THE LAB #30: How to bypass Akamai protected website when nothing else works

Excerpt

And without paying any commercial solution. An ode to trivial solutions.


In the past weeks, I’ve had some headaches with some Akamai-protected websites: our running scrapers stopped working, very few items were collected before getting blocked, and there seemed to be no way to fix them.

In this post, we’ll see the process that brought me to the final solution, which is not the best, but it works without using any commercial tool.

Understanding the context

The target website is a fashion retailer, well-known in the industry, with around 40k items available. Until some weeks ago, every product was scraped by a Scrapy spider run, using concurrent executions, one per product category. The website was already protected by Akamai, but splitting the execution from one scraper for the whole website to different executions allowed us to obtain the whole product catalog before getting blocked.

But some weeks ago, I think an update on the Akamai anti-bot solution happened since not only me but also other people in our Discord server faced the same issue: the scrapers were immediately blocked at the first request on the target website.

Nothing new in the life of a professional web scraper, but let’s use this case to detail a bit more the process of fixing a scraper, independently from the issue.

The first step to take is to know what challenge you’re facing and, as usual, this step is solved by the Wappalyzer Browser Extension, which shows the actual anti-bot situation.

[

](https://substackcdn.com/image/fetch/f_auto,q_auto:good,fl_progressive:steep/https%3A%2F%2Fsubstack-post-media.s3.amazonaws.com%2Fpublic%2Fimages%2F987b3718-264c-4341-908e-e2bccfdf8235_492x320.png)

In this case, we have reCAPTCHA in combination with Akamai. I honestly don’t remember if it was installed before this issue but the fact that other people are complaining about Akamai these days makes me think that it has been updated recently.

The debugging process

What I usually do, and I’m not saying it’s the best debugging process, is try to discard easy-to-detect issues and causes. In this case, we’ve got a Scrapy spider running on a virtual machine in a datacenter, so the first thing is to understand if running it on a local environment solves the situation.

If we’re able to scrape some items by running it on a laptop, then we understand it’s not a scraper spider but an IP issue and take the subsequent actions, like changing the cloud provider where the machine runs or adding a proxy, in case datacenter IPs are banned.

Unfortunately, that was not the situation: also running the scraper locally, it didn’t work, so we needed to rework it.

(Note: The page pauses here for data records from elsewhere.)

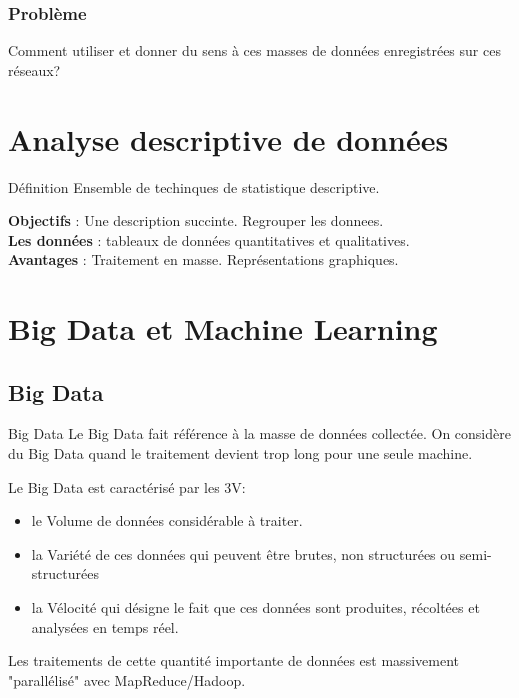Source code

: 	\begin{frame}
	\frametitle{Problème}
		Comment utiliser et donner du sens à ces masses de données enregistrées sur ces réseaux?
	\end{frame}
	
	\section{Analyse descriptive de données}
	\begin{frame}
		\begin{block}{Définition}
		Ensemble de techinques de statistique descriptive.
		\end{block}
		\pause
		\textbf{Objectifs} : Une description succinte. Regrouper les donnees. \\
		\pause
		\textbf{Les données} : tableaux de données quantitatives et qualitatives. \\
		\pause
		\textbf{Avantages} : Traitement en masse. Représentations graphiques.
	\end{frame}
	
	\section{Big Data et Machine Learning}
	\subsection{Big Data}
	\begin{frame}
	\begin{block}{Big Data}
	Le Big Data fait référence à la masse de données collectée.
	On considère du Big Data quand le traitement devient trop long pour une seule machine.
	\end{block}
			
		Le Big Data est caractérisé par les  3V: 
		\begin{itemize}
			\item le Volume de données considérable à traiter.
			\item la Variété de ces données qui peuvent être brutes, non structurées ou semi-structurées
			\item la Vélocité qui désigne le fait que ces données sont produites, récoltées et analysées en temps réel.
		\end{itemize}
	Les traitements de cette quantité importante de données est massivement "parallélisé" avec MapReduce/Hadoop. 
		
	\end{frame}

Another thing easy to detect is the need for a headful browser: if we could get the full HTML code by replicating the browser request on the website by using cUrl, for sure we’re not gonna need a headful browser.

How to test it it’s really simple: by opening the browser’s developer tools, you can copy the exact cUrl request corresponding to the browser call.

[

](https://substackcdn.com/image/fetch/f_auto,q_auto:good,fl_progressive:steep/https%3A%2F%2Fsubstack-post-media.s3.amazonaws.com%2Fpublic%2Fimages%2Ff8ddb97c-e284-494d-aa24-6789e4d93841_1162x824.png)

In this case, we’re lucky enough to see that we could get the full HTML, so we don’t need a headful browser, so we understood that we should rewrite the Scrapy spider without using Playwright or another headless browser.

From now on, it’s only a matter of trial and error. Recently I’ve had much luck with scrapy_impersonate and its way of masking the JA3 TLS fingerprint, I decided to use it as the first possible solution, but it didn’t work.

I’ve got some connection errors to the API endpoint used by the Scrapy spider, so probably the anti-bot protection was doing its job properly.

Since the only way we could get data actually is by using a cUrl request, I’d like to understand if this still works if we don’t pass the cookies we got from the browser. This is because I usually prefer cookies to be generated during the runtime since it’s a common behavior, rather than then that could be stale and no longer valid and generate errors.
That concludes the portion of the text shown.